Ante este panorama, surge el interrogante de cómo el Gobierno está pensando actuar para garantizar la seguridad y la tranquilidad de estas comunidades mientras los esfuerzos de diálogo con los grupos criminales dan resultados. Inquieta que en este frente persistan las fórmulas habituales como consejos de seguridad y despliegue de pie de fuerza, que corresponden, reiteramos, a desafíos para el orden público que hoy son menos relevantes que hace algunos años.

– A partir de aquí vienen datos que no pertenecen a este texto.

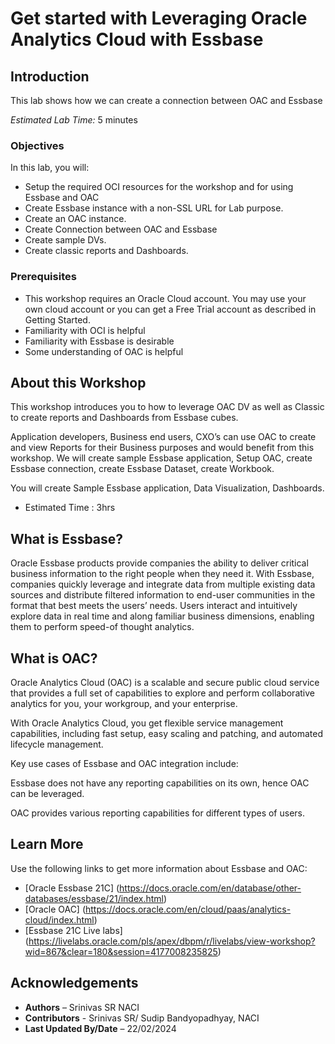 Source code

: 
# Get started with Leveraging Oracle Analytics Cloud with Essbase

<!--![Banner](images/banner.png)-->

## Introduction

This lab shows how we can create a connection between OAC and Essbase

*Estimated Lab Time:* 5 minutes

### Objectives

In this lab, you will:

- Setup the required OCI resources for the workshop and for using Essbase and OAC
- Create Essbase instance with a non-SSL URL for Lab purpose.
- Create an OAC instance.
- Create Connection between OAC and Essbase
- Create sample DVs.
- Create classic reports and Dashboards.

### Prerequisites

- This workshop requires an Oracle Cloud account. You may use your own cloud account or you can get a Free Trial account as described in Getting Started.
- Familiarity with OCI is helpful
- Familiarity with Essbase is desirable
- Some understanding of OAC is helpful

## About this Workshop

This workshop introduces you to how to leverage OAC DV as well as Classic to create reports and Dashboards from Essbase cubes.

Application developers, Business end users, CXO’s can use OAC to create and view Reports for their Business purposes and would benefit from this workshop. We will create sample Essbase application, Setup OAC, create Essbase connection, create Essbase Dataset, create Workbook.

You will create Sample Essbase application, Data Visualization, Dashboards.

* Estimated Time : 3hrs

## What is Essbase?

Oracle Essbase products provide companies the ability to deliver critical business information to the right people when they need it. With Essbase, companies quickly leverage and integrate data from multiple existing data sources and distribute filtered information to end-user communities in the format that best meets the users’ needs. Users interact and intuitively explore data in real time and along familiar business dimensions, enabling them to perform speed-of thought analytics.

## What is OAC?

Oracle Analytics Cloud (OAC) is a scalable and secure public cloud service that provides a full set of capabilities to explore and perform collaborative analytics for you, your workgroup, and your enterprise.

With Oracle Analytics Cloud, you get flexible service management capabilities, including fast setup, easy scaling and patching, and automated lifecycle management.

Key use cases of Essbase and OAC integration include:

Essbase does not have any reporting capabilities on its own, hence OAC can be leveraged.

OAC provides various reporting capabilities for different types of users.

## Learn More

Use the following links to get more information about Essbase and OAC:

* [Oracle Essbase 21C] (https://docs.oracle.com/en/database/other-databases/essbase/21/index.html)
* [Oracle OAC] (https://docs.oracle.com/en/cloud/paas/analytics-cloud/index.html)
* [Essbase 21C Live labs] (https://livelabs.oracle.com/pls/apex/dbpm/r/livelabs/view-workshop?wid=867&clear=180&session=4177008235825)

## Acknowledgements

- **Authors** – Srinivas SR NACI
- **Contributors** - Srinivas SR/ Sudip Bandyopadhyay, NACI
- **Last Updated By/Date** – 22/02/2024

Por eso, en el corto plazo, el Ejecutivo está en la obligación de garantizar la seguridad y la convivencia en dichas zonas, independientemente de lo que suceda con los acercamientos en curso con los grupos violentos. Se necesita entender las nuevas dinámicas de la ilegalidad y responder con nuevas fórmulas. La llamada seguridad humana requiere, urgentemente, concretarse en lineamientos claros para la Fuerza Pública. Hay que actuar con sentido de urgencia frente a todas esas conductas delictivas mencionadas que siguen siendo un tormento para la población, en especial para quienes son valerosas voces de sus conciudadanos, más allá de que los armados detengan sus acciones bélicas.
En el largo plazo, con la vista puesta en las promesas de la ‘paz total’, tiene que estar muy claro que esta solo será real y con impacto en la vida cotidiana de las comunidades si se entiende que la misma no se limita al silenciamiento de los fusiles. A través de una presencia integral estatal, diversa y duradera, es indispensable neutralizar los demás factores. Este propósito debe estar por encima de las metas que se planteen en cada cuatrienio. Se trata de revertir, además y de manera urgente, la dramática situación de los líderes sociales. Protegerlos tiene que ser un compromiso de la sociedad y una política de Estado.